_Rendered images with source text_
....
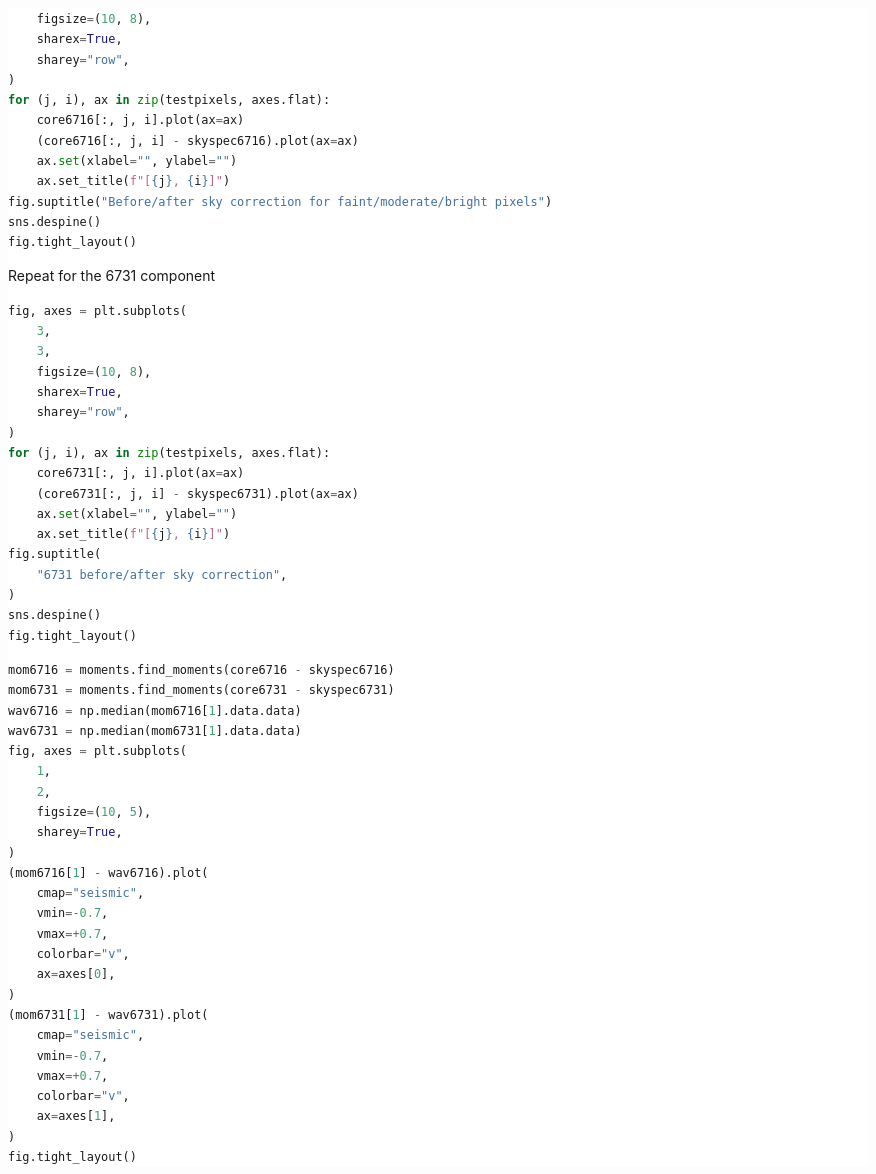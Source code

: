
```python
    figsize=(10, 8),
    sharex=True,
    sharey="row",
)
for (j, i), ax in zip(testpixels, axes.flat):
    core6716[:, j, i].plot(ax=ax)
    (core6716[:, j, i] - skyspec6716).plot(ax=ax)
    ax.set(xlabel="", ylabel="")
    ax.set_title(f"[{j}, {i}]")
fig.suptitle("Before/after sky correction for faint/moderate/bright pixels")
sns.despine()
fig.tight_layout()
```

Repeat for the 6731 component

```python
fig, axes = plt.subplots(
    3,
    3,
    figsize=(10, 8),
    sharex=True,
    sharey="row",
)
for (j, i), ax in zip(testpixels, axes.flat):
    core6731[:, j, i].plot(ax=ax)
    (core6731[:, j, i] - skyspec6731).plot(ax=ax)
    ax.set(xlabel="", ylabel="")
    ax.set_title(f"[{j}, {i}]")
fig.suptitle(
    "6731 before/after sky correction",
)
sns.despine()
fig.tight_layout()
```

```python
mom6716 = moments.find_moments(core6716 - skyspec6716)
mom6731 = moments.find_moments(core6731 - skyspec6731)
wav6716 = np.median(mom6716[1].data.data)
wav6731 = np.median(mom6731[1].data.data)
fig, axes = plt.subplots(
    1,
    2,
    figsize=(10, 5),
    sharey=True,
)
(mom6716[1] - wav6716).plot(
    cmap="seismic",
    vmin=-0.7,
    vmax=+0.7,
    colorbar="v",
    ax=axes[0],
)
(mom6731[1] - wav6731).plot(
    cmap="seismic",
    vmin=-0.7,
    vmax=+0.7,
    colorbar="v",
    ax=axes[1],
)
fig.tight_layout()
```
....
_Assignment_
The answer must consist of every line from the entries above that contains "moments".

_Output for this task_
mom6716 = moments.find_moments(core6716 - skyspec6716)
mom6731 = moments.find_moments(core6731 - skyspec6731)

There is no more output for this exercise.